-- Task prompt --
The lines you return must be all those in the data that hold the string "watch".

-- Entries supplied --
########
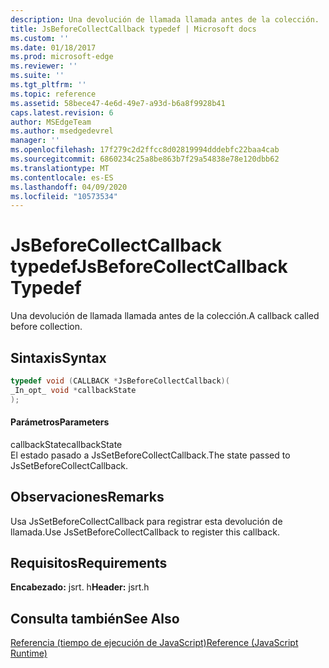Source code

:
 ```yaml
---
description: Una devolución de llamada llamada antes de la colección.
title: JsBeforeCollectCallback typedef | Microsoft docs
ms.custom: ''
ms.date: 01/18/2017
ms.prod: microsoft-edge
ms.reviewer: ''
ms.suite: ''
ms.tgt_pltfrm: ''
ms.topic: reference
ms.assetid: 58bece47-4e6d-49e7-a93d-b6a8f9928b41
caps.latest.revision: 6
author: MSEdgeTeam
ms.author: msedgedevrel
manager: ''
ms.openlocfilehash: 17f279c2d2ffcc8d02819994dddebfc22baa4cab
ms.sourcegitcommit: 6860234c25a8be863b7f29a54838e78e120dbb62
ms.translationtype: MT
ms.contentlocale: es-ES
ms.lasthandoff: 04/09/2020
ms.locfileid: "10573534"
---
```

# <span data-ttu-id="04ee0-103">JsBeforeCollectCallback typedef</span><span class="sxs-lookup"><span data-stu-id="04ee0-103">JsBeforeCollectCallback Typedef</span></span>
<span data-ttu-id="04ee0-104">Una devolución de llamada llamada antes de la colección.</span><span class="sxs-lookup"><span data-stu-id="04ee0-104">A callback called before collection.</span></span>  
  
## <span data-ttu-id="04ee0-105">Sintaxis</span><span class="sxs-lookup"><span data-stu-id="04ee0-105">Syntax</span></span>  
  
```cpp  
typedef void (CALLBACK *JsBeforeCollectCallback)(  
_In_opt_ void *callbackState  
);  
```  
  
#### <span data-ttu-id="04ee0-106">Parámetros</span><span class="sxs-lookup"><span data-stu-id="04ee0-106">Parameters</span></span>  
 <span data-ttu-id="04ee0-107">callbackState</span><span class="sxs-lookup"><span data-stu-id="04ee0-107">callbackState</span></span>  
 <span data-ttu-id="04ee0-108">El estado pasado a JsSetBeforeCollectCallback.</span><span class="sxs-lookup"><span data-stu-id="04ee0-108">The state passed to JsSetBeforeCollectCallback.</span></span>  
  
## <span data-ttu-id="04ee0-109">Observaciones</span><span class="sxs-lookup"><span data-stu-id="04ee0-109">Remarks</span></span>  
 <span data-ttu-id="04ee0-110">Usa JsSetBeforeCollectCallback para registrar esta devolución de llamada.</span><span class="sxs-lookup"><span data-stu-id="04ee0-110">Use JsSetBeforeCollectCallback to register this callback.</span></span>  
  
## <span data-ttu-id="04ee0-111">Requisitos</span><span class="sxs-lookup"><span data-stu-id="04ee0-111">Requirements</span></span>  
 <span data-ttu-id="04ee0-112">**Encabezado:** jsrt. h</span><span class="sxs-lookup"><span data-stu-id="04ee0-112">**Header:** jsrt.h</span></span>  
  
## <span data-ttu-id="04ee0-113">Consulta también</span><span class="sxs-lookup"><span data-stu-id="04ee0-113">See Also</span></span>  
 [<span data-ttu-id="04ee0-114">Referencia (tiempo de ejecución de JavaScript)</span><span class="sxs-lookup"><span data-stu-id="04ee0-114">Reference (JavaScript Runtime)</span></span>](../chakra-hosting/reference-javascript-runtime.md)
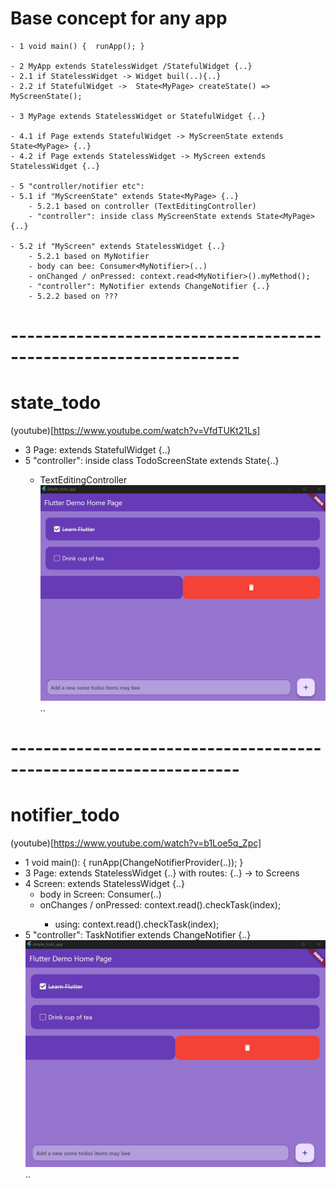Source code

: # Base concept for any app
```
- 1 void main() {  runApp(); }

- 2 MyApp extends StatelessWidget /StatefulWidget {..}
- 2.1 if StatelessWidget -> Widget buil(..){..}
- 2.2 if StatefulWidget ->  State<MyPage> createState() => MyScreenState();

- 3 MyPage extends StatelessWidget or StatefulWidget {..}

- 4.1 if Page extends StatefulWidget -> MyScreenState extends State<MyPage> {..}
- 4.2 if Page extends StatelessWidget -> MyScreen extends StatelessWidget {..}

- 5 "controller/notifier etc":
- 5.1 if "MyScreenState" extends State<MyPage> {..}
	- 5.2.1 based on controller (TextEditingController)
	- "controller": inside class MyScreenState extends State<MyPage>{..}

- 5.2 if "MyScreen" extends StatelessWidget {..}
	- 5.2.1 based on MyNotifier
	- body can bee: Consumer<MyNotifier>(..)
	- onChanged / onPressed: context.read<MyNotifier>().myMethod();
	- "controller": MyNotifier extends ChangeNotifier {..}
	- 5.2.2 based on ???
```

# ------------------------------------------------------------------

# state_todo
(youtube)[https://www.youtube.com/watch?v=VfdTUKt21Ls]

- 3 Page: extends StatefulWidget {..}
- 5 "controller": inside class TodoScreenState extends State<TodoPage>{..}
    - TextEditingController
![screen_search](img/simple_todo.jpg)
..

# ------------------------------------------------------------------

# notifier_todo
(youtube)[https://www.youtube.com/watch?v=b1Loe5q_Zpc]

- 1 void main(): { runApp(ChangeNotifierProvider(..)); }
- 3 Page: extends StatelessWidget {..} with routes: {..} -> to Screens
- 4 Screen: extends StatelessWidget {..}
    - body in Screen: Consumer<TaskNotifier>(..)
    - onChanges / onPressed: context.read<TaskNotifier>().checkTask(index);
        - using: context.read<TaskNotifier>().checkTask(index);
- 5 "controller": TaskNotifier extends ChangeNotifier {..}
![screen_search](img/state_todo.jpg)
..


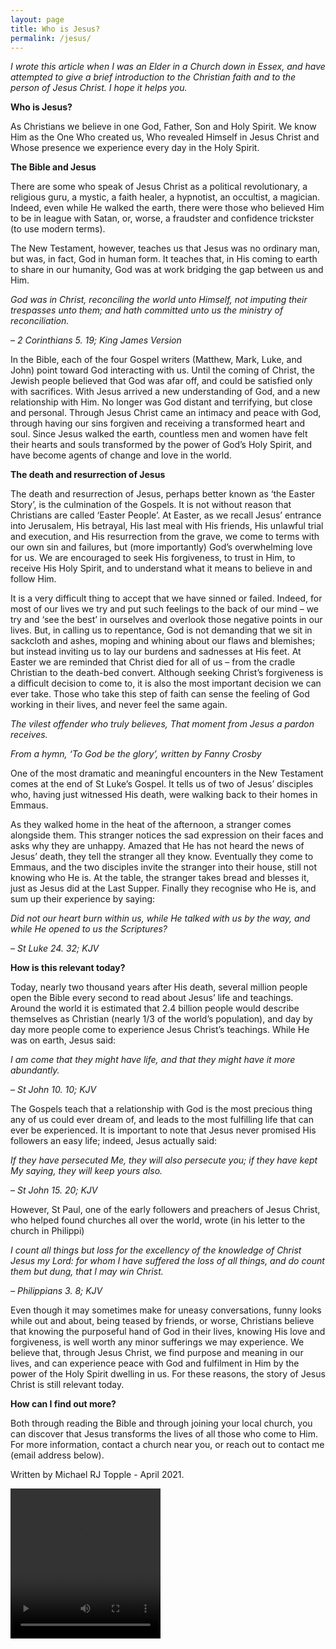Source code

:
 ```yaml
---
layout: page
title: Who is Jesus?
permalink: /jesus/
---
```


<script>
function redirectToPage() {
  const currentDate = new Date();
  const dayOfWeek = currentDate.getDay();

  if (dayOfWeek === 0) {
    window.location.replace('https://www.topple.scot/sabbath');
  }
}

window.onload = redirectToPage;
</script>


*I wrote this article when I was an Elder in a Church down in Essex, and have attempted to give a brief introduction to the Christian faith and to the person of Jesus Christ. I hope it helps you.*

**Who is Jesus?**

As Christians we believe in one God, Father, Son and Holy Spirit. We know Him as the One Who created us, Who revealed Himself in Jesus Christ and Whose presence we experience every day in the Holy Spirit.

**The Bible and Jesus**

There are some who speak of Jesus Christ as a political revolutionary, a religious guru, a mystic, a faith healer, a hypnotist, an occultist, a magician. Indeed, even while He walked the earth, there were those who believed Him to be in league with Satan, or, worse, a fraudster and confidence trickster (to use modern terms).

The New Testament, however, teaches us that Jesus was no ordinary man, but was, in fact, God in human form. It teaches that, in His coming to earth to share in our humanity, God was at work bridging the gap between us and Him.

*God was in Christ, reconciling the world unto Himself, not imputing their trespasses unto them; and hath committed unto us the ministry of reconciliation.*

*– 2 Corinthians 5. 19; King James Version*

In the Bible, each of the four Gospel writers (Matthew, Mark, Luke, and John) point toward God interacting with us. Until the coming of Christ, the Jewish people believed that God was afar off, and could be satisfied only with sacrifices. With Jesus arrived a new understanding of God, and a new relationship with Him. No longer was God distant and terrifying, but close and personal. Through Jesus Christ came an intimacy and peace with God, through having our sins forgiven and receiving a transformed heart and soul. Since Jesus walked the earth, countless men and women have felt their hearts and souls transformed by the power of God’s Holy Spirit, and have become agents of change and love in the world.

**The death and resurrection of Jesus**

The death and resurrection of Jesus, perhaps better known as ‘the Easter Story’, is the culmination of the Gospels. It is not without reason that Christians are called ‘Easter People’. At Easter, as we recall Jesus’ entrance into Jerusalem, His betrayal, His last meal with His friends, His unlawful trial and execution, and His resurrection from the grave, we come to terms with our own sin and failures, but (more importantly) God’s overwhelming love for us. We are encouraged to seek His forgiveness, to trust in Him, to receive His Holy Spirit, and to understand what it means to believe in and follow Him.

It is a very difficult thing to accept that we have sinned or failed. Indeed, for most of our lives we try and put such feelings to the back of our mind – we try and ‘see the best’ in ourselves and overlook those negative points in our lives. But, in calling us to repentance, God is not demanding that we sit in sackcloth and ashes, moping and whining about our flaws and blemishes; but instead inviting us to lay our burdens and sadnesses at His feet. At Easter we are reminded that Christ died for all of us – from the cradle Christian to the death-bed convert. Although seeking Christ’s forgiveness is a difficult decision to come to, it is also the most important decision we can ever take. Those who take this step of faith can sense the feeling of God working in their lives, and never feel the same again.

*The vilest offender who truly believes,*
*That moment from Jesus a pardon receives.*

*From a hymn, ‘To God be the glory’, written by Fanny Crosby*

One of the most dramatic and meaningful encounters in the New Testament comes at the end of St Luke’s Gospel. It tells us of two of Jesus’ disciples who, having just witnessed His death, were walking back to their homes in Emmaus.

As they walked home in the heat of the afternoon, a stranger comes alongside them. This stranger notices the sad expression on their faces and asks why they are unhappy. Amazed that He has not heard the news of Jesus’ death, they tell the stranger all they know. Eventually they come to Emmaus, and the two disciples invite the stranger into their house, still not knowing who He is. At the table, the stranger takes bread and blesses it, just as Jesus did at the Last Supper. Finally they recognise who He is, and sum up their experience by saying:

*Did not our heart burn within us, while He talked with us by the way, and while He opened to us the Scriptures?*

*– St Luke 24. 32; KJV*

**How is this relevant today?**

Today, nearly two thousand years after His death, several million people open the Bible every second to read about Jesus’ life and teachings. Around the world it is estimated that 2.4 billion people would describe themselves as Christian (nearly 1/3 of the world’s population), and day by day more people come to experience Jesus Christ’s teachings. While He was on earth, Jesus said:

*I am come that they might have life, and that they might have it more abundantly.*

*– St John 10. 10; KJV*

The Gospels teach that a relationship with God is the most precious thing any of us could ever dream of, and leads to the most fulfilling life that can ever be experienced. It is important to note that Jesus never promised His followers an easy life; indeed, Jesus actually said:

*If they have persecuted Me, they will also persecute you; if they have kept My saying, they will keep yours also.*

*– St John 15. 20; KJV*

However, St Paul, one of the early followers and preachers of Jesus Christ, who helped found churches all over the world, wrote (in his letter to the church in Philippi)

*I count all things but loss for the excellency of the knowledge of Christ Jesus my Lord: for whom I have suffered the loss of all things, and do count them but dung, that I may win Christ.*

*– Philippians 3. 8; KJV*

Even though it may sometimes make for uneasy conversations, funny looks while out and about, being teased by friends, or worse, Christians believe that knowing the purposeful hand of God in their lives, knowing His love and forgiveness, is well worth any minor sufferings we may experience. We believe that, through Jesus Christ, we find purpose and meaning in our lives, and can experience peace with God and fulfilment in Him by the power of the Holy Spirit dwelling in us. For these reasons, the story of Jesus Christ is still relevant today.

**How can I find out more?**

Both through reading the Bible and through joining your local church, you can discover that Jesus transforms the lives of all those who come to Him. For more information, contact a church near you, or reach out to contact me (email address below).

Written by Michael RJ Topple - April 2021.

 <video width="240" height="240" controls>
  <source src="./media/SnakeCross.mp4" type="video/mp4">
Your browser does not support the video tag.
</video>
########
-- Reply to the exercise --
(youtube)[https://www.youtube.com/watch?v=VfdTUKt21Ls]
(youtube)[https://www.youtube.com/watch?v=b1Loe5q_Zpc]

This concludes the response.